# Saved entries
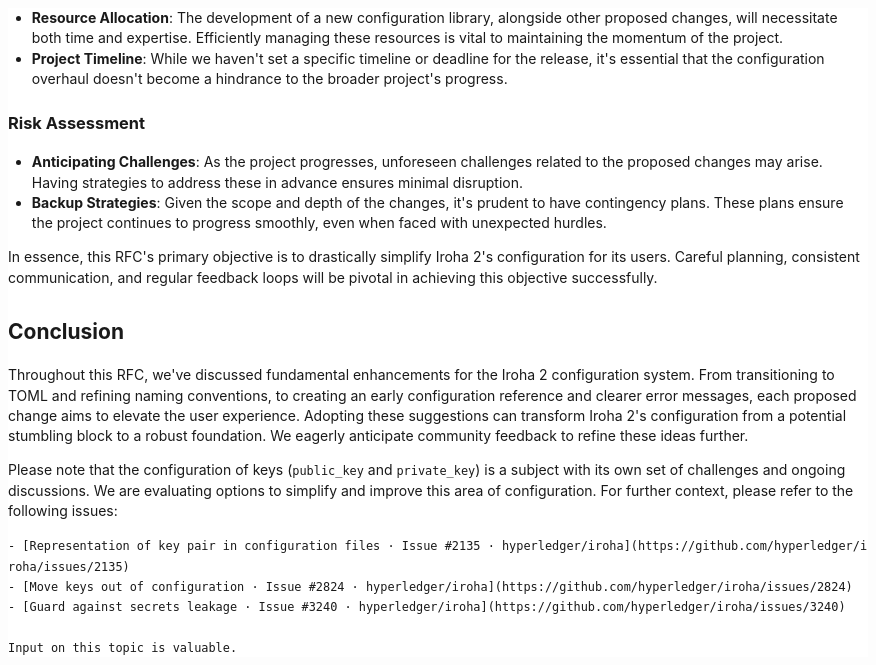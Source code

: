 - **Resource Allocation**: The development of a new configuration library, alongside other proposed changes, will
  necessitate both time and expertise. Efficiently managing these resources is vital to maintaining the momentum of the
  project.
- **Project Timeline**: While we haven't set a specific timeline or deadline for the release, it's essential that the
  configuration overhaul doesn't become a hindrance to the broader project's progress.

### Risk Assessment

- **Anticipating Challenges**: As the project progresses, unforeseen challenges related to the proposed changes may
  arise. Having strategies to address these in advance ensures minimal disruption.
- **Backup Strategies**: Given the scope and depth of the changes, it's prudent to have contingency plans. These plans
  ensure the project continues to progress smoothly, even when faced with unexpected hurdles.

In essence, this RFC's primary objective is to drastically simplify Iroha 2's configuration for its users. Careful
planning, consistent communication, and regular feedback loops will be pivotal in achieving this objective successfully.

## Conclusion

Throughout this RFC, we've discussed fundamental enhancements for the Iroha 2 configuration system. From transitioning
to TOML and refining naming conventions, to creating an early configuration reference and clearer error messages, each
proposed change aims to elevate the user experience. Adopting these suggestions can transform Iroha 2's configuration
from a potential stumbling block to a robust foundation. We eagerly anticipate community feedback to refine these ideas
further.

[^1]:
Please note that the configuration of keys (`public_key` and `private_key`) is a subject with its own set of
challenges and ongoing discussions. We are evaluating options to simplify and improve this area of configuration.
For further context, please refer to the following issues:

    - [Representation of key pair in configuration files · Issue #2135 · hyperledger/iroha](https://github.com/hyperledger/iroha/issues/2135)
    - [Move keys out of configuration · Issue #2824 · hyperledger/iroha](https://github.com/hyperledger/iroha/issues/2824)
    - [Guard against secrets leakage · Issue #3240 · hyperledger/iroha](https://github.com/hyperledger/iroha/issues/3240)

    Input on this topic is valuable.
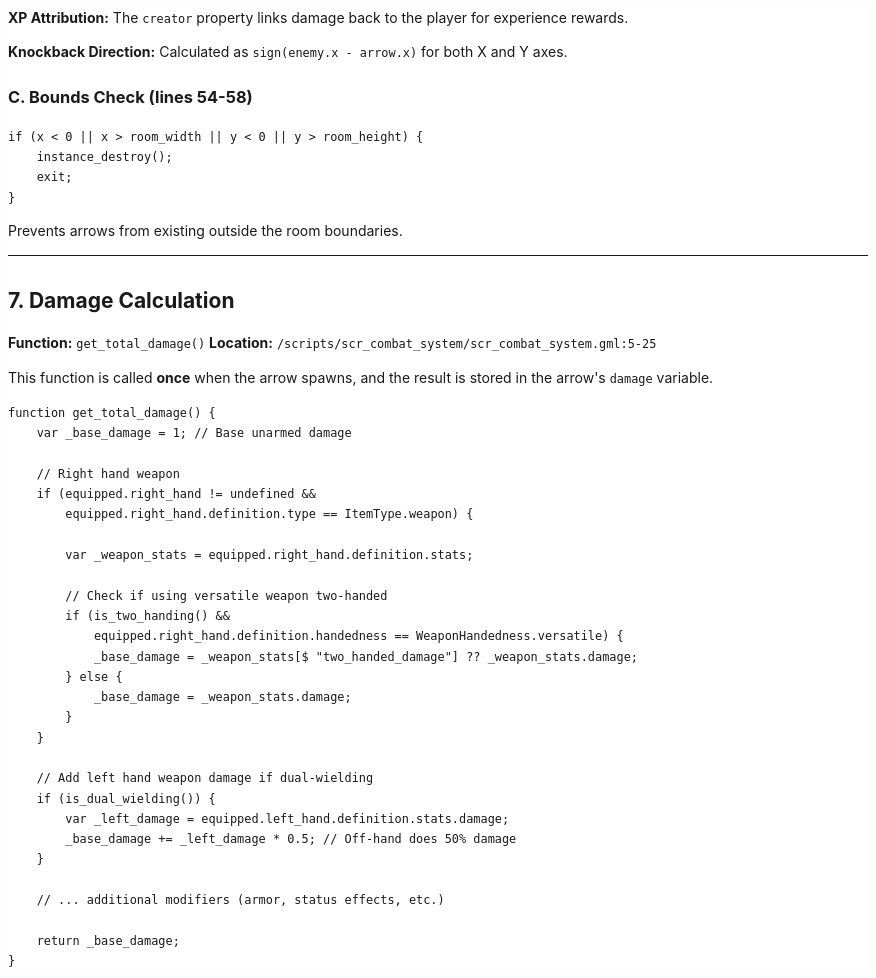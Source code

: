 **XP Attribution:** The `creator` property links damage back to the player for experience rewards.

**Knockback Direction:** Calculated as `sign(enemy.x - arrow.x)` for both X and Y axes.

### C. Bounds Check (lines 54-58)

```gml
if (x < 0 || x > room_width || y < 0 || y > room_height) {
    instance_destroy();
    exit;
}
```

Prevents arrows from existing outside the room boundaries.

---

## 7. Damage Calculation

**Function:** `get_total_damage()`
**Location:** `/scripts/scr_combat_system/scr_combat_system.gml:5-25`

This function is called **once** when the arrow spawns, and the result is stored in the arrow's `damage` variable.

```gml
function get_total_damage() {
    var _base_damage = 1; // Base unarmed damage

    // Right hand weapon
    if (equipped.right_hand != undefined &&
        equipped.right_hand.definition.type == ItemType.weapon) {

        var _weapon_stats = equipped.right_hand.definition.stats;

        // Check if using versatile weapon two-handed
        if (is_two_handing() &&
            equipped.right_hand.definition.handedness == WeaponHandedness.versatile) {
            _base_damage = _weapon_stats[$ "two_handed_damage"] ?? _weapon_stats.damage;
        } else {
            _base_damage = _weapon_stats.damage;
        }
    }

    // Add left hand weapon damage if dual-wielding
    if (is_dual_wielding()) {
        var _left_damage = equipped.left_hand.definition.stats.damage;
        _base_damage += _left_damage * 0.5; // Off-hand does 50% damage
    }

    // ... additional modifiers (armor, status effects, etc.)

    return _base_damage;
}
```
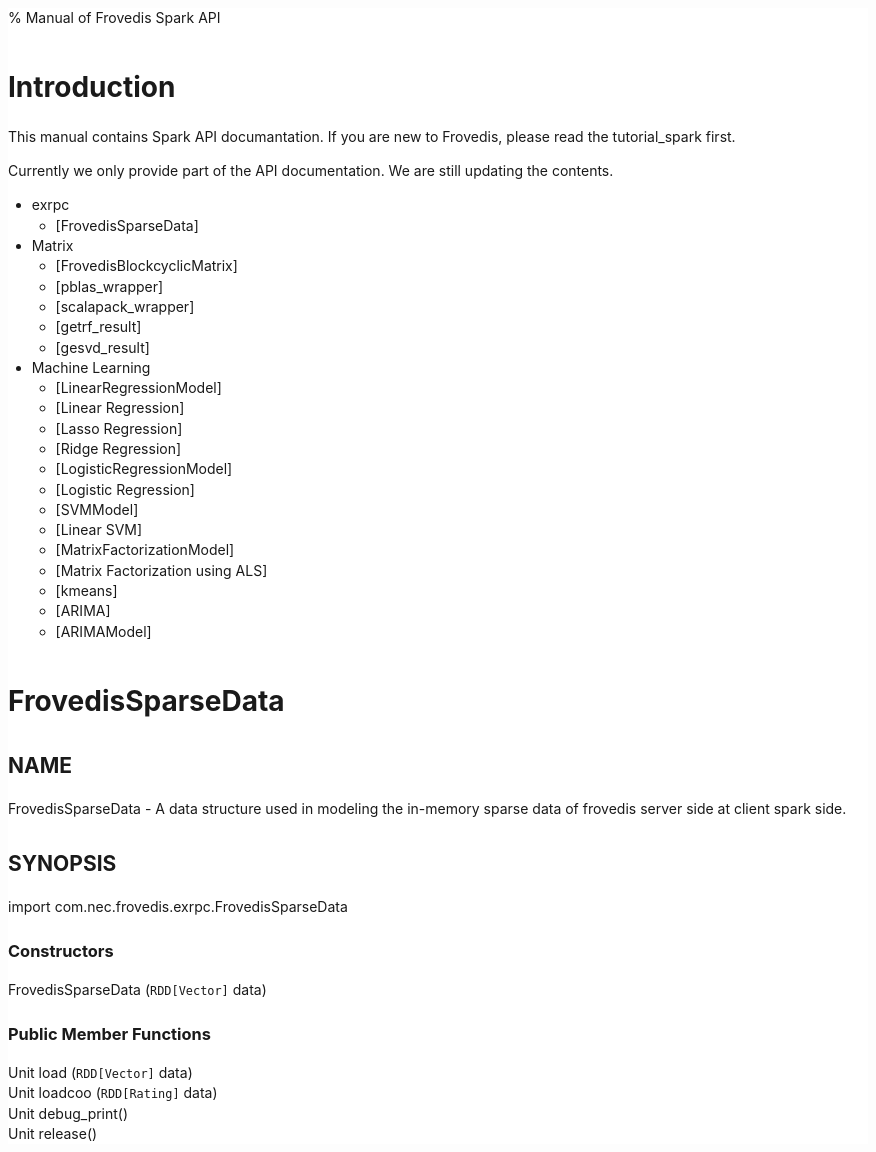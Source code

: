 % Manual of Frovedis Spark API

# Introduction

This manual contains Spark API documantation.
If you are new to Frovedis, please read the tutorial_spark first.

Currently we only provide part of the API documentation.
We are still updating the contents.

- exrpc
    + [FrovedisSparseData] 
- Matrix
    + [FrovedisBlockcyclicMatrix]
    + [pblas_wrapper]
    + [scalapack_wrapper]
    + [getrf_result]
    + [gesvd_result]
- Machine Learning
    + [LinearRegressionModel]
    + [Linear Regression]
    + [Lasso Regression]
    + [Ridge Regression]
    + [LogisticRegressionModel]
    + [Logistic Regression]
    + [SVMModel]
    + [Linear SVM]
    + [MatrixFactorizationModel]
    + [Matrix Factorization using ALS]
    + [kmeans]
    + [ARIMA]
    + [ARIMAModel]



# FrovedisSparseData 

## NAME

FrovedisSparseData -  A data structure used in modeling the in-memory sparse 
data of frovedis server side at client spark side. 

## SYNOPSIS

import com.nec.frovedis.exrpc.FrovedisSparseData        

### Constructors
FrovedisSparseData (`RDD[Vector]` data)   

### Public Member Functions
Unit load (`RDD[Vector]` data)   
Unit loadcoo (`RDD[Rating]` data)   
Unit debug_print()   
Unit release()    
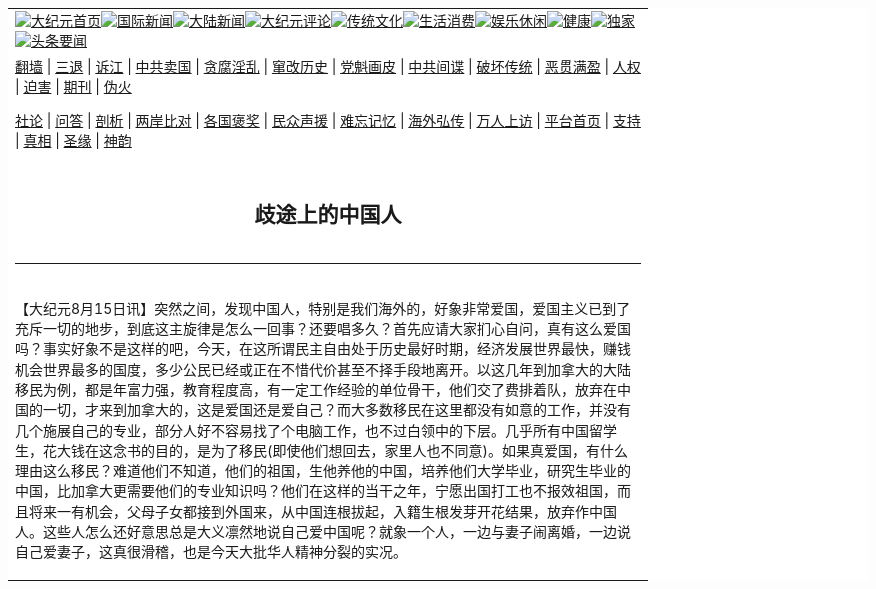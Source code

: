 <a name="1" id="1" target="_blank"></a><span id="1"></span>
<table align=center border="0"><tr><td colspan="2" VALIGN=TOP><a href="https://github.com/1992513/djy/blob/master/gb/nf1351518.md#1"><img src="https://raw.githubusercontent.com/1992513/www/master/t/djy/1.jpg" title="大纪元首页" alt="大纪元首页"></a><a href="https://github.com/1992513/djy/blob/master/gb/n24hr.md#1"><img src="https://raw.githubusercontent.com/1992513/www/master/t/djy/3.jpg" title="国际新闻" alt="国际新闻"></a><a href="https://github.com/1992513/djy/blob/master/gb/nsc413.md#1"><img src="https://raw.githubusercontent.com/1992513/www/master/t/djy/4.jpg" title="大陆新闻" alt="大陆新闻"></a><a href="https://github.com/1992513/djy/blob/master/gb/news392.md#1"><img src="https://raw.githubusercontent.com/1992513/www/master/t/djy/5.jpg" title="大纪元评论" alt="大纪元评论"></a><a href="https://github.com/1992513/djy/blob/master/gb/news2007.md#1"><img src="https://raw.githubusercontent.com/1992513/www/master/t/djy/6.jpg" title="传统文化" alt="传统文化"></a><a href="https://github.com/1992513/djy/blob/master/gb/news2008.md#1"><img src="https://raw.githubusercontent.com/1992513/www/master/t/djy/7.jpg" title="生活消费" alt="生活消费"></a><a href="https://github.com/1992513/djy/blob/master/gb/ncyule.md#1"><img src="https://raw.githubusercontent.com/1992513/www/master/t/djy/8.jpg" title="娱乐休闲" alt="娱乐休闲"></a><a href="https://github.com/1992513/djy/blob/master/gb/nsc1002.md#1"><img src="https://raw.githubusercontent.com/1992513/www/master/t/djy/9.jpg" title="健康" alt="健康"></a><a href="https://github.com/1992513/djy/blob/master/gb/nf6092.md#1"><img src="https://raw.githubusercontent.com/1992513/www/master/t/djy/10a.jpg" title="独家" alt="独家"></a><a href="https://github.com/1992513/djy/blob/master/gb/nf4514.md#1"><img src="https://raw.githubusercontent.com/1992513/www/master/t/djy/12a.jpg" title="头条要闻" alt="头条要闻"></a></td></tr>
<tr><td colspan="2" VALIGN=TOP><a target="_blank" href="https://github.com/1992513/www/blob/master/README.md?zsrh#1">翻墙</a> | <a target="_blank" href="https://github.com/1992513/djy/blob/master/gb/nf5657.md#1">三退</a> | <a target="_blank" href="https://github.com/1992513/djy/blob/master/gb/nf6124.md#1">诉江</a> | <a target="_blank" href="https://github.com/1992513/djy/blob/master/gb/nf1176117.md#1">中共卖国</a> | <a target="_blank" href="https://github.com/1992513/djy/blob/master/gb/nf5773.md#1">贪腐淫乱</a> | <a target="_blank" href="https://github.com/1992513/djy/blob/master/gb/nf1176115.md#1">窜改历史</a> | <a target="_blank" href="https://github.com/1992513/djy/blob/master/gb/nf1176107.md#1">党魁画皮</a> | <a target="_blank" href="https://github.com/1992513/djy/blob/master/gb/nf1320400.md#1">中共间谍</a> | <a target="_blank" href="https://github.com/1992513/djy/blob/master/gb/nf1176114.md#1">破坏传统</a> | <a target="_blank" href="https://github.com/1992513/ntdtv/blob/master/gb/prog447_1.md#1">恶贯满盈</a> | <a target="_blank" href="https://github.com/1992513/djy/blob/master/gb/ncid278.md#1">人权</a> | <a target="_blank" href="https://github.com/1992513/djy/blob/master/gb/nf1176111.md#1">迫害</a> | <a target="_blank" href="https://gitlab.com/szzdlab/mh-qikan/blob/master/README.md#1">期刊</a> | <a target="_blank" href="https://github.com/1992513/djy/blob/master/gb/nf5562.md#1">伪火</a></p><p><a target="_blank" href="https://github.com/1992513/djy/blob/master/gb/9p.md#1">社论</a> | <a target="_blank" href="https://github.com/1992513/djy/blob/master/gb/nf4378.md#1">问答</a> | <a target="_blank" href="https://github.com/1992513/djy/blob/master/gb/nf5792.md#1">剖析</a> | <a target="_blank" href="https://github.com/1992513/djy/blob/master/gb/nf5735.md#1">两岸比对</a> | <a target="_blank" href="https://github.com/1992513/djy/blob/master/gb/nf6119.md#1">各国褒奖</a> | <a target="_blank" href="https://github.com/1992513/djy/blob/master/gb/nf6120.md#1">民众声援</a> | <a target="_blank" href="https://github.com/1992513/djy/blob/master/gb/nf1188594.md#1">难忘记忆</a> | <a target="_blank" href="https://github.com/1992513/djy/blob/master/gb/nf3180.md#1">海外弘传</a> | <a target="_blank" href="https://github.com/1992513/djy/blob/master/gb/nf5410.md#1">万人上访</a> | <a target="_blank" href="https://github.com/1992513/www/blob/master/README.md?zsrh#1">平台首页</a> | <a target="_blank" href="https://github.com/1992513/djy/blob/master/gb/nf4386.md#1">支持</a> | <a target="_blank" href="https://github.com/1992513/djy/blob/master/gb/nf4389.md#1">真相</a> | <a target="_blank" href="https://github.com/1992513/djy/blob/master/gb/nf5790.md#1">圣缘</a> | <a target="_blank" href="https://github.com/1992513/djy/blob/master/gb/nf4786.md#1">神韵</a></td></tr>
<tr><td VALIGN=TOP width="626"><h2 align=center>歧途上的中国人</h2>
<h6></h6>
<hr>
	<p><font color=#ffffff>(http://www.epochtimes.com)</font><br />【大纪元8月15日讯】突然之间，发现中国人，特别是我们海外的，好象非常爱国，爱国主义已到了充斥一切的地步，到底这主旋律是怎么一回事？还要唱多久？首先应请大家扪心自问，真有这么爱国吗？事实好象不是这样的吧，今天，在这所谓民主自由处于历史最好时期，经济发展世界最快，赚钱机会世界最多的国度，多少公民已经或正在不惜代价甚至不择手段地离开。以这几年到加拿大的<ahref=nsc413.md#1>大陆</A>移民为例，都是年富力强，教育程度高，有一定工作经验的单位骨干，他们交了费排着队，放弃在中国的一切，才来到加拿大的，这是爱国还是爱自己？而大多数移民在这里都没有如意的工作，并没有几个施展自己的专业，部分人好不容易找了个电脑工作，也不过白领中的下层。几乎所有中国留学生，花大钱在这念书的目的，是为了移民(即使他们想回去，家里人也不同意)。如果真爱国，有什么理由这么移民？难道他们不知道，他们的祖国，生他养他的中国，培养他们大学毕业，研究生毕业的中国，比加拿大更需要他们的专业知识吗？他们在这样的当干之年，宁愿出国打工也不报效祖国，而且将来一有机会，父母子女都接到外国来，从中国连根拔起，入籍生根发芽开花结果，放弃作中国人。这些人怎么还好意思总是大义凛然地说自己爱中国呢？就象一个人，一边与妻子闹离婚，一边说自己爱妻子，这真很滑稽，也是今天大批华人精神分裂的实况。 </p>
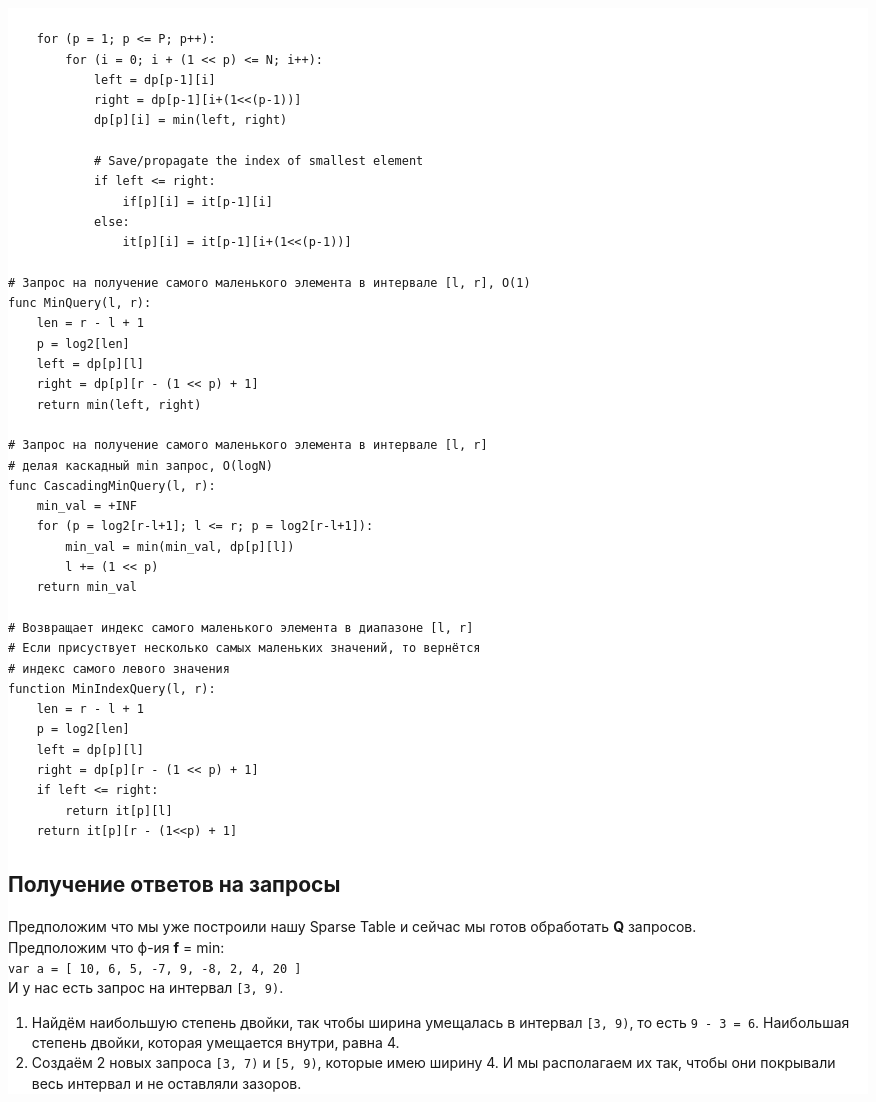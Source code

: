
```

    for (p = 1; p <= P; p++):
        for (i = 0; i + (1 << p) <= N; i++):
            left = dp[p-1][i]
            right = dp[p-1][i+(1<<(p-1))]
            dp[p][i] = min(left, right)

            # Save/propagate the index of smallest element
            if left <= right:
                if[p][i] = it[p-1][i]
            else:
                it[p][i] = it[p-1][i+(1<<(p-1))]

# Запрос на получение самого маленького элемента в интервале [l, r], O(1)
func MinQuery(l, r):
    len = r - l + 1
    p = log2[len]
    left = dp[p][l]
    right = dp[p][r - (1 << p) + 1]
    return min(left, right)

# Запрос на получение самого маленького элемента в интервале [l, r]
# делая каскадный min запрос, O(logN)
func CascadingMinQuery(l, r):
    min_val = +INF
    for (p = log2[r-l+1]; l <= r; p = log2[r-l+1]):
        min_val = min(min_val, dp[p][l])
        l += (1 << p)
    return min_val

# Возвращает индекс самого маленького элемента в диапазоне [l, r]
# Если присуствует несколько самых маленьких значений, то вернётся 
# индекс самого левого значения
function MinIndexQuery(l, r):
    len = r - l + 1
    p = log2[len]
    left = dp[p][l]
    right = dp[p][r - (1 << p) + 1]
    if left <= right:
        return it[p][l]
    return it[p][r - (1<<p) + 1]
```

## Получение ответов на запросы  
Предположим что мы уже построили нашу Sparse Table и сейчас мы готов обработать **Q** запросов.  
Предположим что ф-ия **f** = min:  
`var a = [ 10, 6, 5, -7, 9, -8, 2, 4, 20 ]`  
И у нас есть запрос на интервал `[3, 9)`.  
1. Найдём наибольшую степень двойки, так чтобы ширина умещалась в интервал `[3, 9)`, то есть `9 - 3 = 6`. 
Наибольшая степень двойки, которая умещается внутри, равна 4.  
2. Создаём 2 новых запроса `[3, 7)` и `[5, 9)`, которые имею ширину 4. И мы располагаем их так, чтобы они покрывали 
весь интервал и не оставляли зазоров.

# Exercise requirements
Scan the lines above for the word "маленького", then copy each line that has it.

# Result of the task
# Запрос на получение самого маленького элемента в интервале [l, r], O(1)
# Запрос на получение самого маленького элемента в интервале [l, r]
# Возвращает индекс самого маленького элемента в диапазоне [l, r]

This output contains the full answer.